It seems we've reached a saturation point with celebrity controversy. Because now you really have to go looking for the ones that don't involve sex tapes or a combo of the phrases "Disney starlet" and "stripper pole." For example, I was researching some info about a literary agent and suddenly found myself knee-deep in a contretemps between Gwyneth Paltrow and the publishing world's bloggers.
It seems Ms. Paltrow's web-destination, GOOP, has been flagged for recommending books it oughta not be recommending. Ones that serve the self-interests of her friends.
Disclaimer: I am greatly fond of Ms. Paltrow's work as an actor. I wish she'd cut through some of the extraneous goop that surrounds her and find the gumption to make more movies.
But I disagree with the literati in their castigation of her website's summer reading list.

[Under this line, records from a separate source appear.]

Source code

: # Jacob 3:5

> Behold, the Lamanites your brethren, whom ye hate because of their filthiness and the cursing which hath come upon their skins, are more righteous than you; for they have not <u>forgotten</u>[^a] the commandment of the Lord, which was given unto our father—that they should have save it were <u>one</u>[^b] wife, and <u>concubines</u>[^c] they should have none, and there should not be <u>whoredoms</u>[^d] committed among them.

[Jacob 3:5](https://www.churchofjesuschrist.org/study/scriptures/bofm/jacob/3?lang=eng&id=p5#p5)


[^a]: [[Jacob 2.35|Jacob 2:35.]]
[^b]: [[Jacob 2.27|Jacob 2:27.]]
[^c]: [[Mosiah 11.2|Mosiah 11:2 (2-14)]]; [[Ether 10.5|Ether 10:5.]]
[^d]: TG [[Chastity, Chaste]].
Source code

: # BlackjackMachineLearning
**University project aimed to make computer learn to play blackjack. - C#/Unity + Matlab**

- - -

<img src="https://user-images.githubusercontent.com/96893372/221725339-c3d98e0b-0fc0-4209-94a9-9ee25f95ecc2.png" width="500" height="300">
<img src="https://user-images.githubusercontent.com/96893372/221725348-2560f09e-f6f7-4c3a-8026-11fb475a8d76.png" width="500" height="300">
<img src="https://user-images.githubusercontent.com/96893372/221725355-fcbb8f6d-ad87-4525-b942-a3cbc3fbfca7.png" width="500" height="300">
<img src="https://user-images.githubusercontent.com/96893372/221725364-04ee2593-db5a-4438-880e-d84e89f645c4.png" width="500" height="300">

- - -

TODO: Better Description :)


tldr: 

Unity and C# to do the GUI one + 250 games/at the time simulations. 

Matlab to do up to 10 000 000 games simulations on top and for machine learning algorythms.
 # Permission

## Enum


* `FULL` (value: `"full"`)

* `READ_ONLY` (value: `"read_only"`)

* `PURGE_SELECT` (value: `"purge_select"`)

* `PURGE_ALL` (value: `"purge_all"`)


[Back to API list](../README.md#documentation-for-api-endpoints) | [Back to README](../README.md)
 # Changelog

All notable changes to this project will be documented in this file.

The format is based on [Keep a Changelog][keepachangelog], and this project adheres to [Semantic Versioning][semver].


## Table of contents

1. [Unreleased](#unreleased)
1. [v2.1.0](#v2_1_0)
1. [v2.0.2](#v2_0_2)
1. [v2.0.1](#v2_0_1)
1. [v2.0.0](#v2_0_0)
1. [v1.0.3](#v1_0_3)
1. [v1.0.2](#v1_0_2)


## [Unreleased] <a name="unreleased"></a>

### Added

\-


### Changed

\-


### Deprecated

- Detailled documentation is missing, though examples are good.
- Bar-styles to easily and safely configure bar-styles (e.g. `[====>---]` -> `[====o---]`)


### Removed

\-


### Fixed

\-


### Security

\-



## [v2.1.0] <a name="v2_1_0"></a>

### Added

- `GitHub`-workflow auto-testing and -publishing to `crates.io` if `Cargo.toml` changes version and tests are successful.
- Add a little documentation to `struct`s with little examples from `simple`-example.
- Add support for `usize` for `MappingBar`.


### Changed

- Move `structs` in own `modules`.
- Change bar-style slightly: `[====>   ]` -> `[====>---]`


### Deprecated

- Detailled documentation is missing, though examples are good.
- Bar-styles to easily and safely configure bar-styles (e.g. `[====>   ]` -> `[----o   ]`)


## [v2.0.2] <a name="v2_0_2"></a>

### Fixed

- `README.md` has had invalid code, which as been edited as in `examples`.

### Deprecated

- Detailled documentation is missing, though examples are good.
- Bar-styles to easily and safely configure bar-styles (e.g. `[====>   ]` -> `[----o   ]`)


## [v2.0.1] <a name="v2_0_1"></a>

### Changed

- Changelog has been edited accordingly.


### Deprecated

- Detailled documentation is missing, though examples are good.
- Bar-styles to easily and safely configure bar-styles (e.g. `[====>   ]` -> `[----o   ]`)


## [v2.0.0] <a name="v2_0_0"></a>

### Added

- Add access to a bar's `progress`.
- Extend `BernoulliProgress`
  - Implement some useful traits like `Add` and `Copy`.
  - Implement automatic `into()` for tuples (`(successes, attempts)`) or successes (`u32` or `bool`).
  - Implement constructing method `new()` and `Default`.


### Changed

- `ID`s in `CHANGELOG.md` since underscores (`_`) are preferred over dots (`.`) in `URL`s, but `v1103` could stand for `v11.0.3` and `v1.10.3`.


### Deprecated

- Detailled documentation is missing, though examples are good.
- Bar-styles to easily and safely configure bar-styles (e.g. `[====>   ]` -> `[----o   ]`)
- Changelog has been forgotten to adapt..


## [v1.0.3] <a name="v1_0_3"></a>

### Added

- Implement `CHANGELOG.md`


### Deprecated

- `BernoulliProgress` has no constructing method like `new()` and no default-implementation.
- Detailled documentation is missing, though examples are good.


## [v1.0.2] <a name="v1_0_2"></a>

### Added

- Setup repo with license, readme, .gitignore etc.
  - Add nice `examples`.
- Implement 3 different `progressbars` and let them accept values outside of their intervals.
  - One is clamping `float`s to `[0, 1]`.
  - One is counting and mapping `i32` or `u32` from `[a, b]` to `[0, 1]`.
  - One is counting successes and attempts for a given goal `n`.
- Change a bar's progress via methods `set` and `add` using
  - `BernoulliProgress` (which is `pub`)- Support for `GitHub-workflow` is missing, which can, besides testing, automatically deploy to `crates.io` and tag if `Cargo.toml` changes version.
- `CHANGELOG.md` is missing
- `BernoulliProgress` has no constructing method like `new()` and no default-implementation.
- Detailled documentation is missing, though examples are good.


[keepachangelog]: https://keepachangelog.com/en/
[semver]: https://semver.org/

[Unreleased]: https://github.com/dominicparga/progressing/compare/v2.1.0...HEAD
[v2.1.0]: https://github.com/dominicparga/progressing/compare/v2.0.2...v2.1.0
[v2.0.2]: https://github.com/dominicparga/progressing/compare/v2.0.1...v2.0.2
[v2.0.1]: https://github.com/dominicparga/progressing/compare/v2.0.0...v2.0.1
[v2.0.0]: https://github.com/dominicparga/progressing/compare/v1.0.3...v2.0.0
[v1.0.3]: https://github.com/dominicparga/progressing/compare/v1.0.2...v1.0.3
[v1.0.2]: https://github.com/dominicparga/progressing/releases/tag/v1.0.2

Some of it's just plain ridiculous. Halogen Life has a problem with the list's referral to a large number of works by Alan Furst. In response to this Christopher Roy Correa writes, "So, any book by this guy. That helps." Well, if you've never heard of the author, it is helpful. And it's not like Alan Furst is equivocal to Jackie Collins.
But it seems that's also the problem. Many bloggers are attacking the highbrow nature of the selections. Ms. Paltrow herself lists both The Count of Monte Cristo and As I Lay Dying. Apparently, more people wish the site would follow the dictates of mass media outlets and simply enumerate the same trashy, fun beach-reads.
But the one criticism every site alludes to, first originated on Jezebel in reference to agent Luke Janklow's picks:
"For starters, Janklow himself appears to represent Tilly Bagshawe, author of Sidney Sheldon’s Mistress Of The Game, and Jilliane Hoffman, author of Plea Of Insanity. Of Hoffman, Janklow said in a press release, “Jilliane made my job as her agent incredibly easy – she wrote a perfect book.” Three other authors on Janklow’s recommendations list — Alex Wellen, Gideon Defoe, and Rafael Yglesias, are represented by other agents at Janklow’s agency. Andrew Gottlieb is repped by somebody at Janklow & Nesbit, and thanks Luke Janklow in his acknowledgements. That means of the six authors on Janklow’s recommendations list, his agency represents… six."
Many of these sites now impeach Ms. Paltrow as a corporate shill, but at best she is friend to a corporate shill. Further, to my mind, even that is dubious. Why is it surprising that Mr. Janklow has had opportunity to read mostly his own agency's authors? As a lit agent his time is likely taken up reading unpublished work and the fiction that he and his friends are hoping to support. And it's not like the GOOP is trying to conceal his identity or job function.
At the end of the day it all seems fairly disingenuous for these writers and sites devoted to the book business and its readers to attack someone trying to help their bottom lines. After all, just because a woman falls in love with Shakespeare, it doesn't mean he's the only author she's allowed to cuddle up with in bed.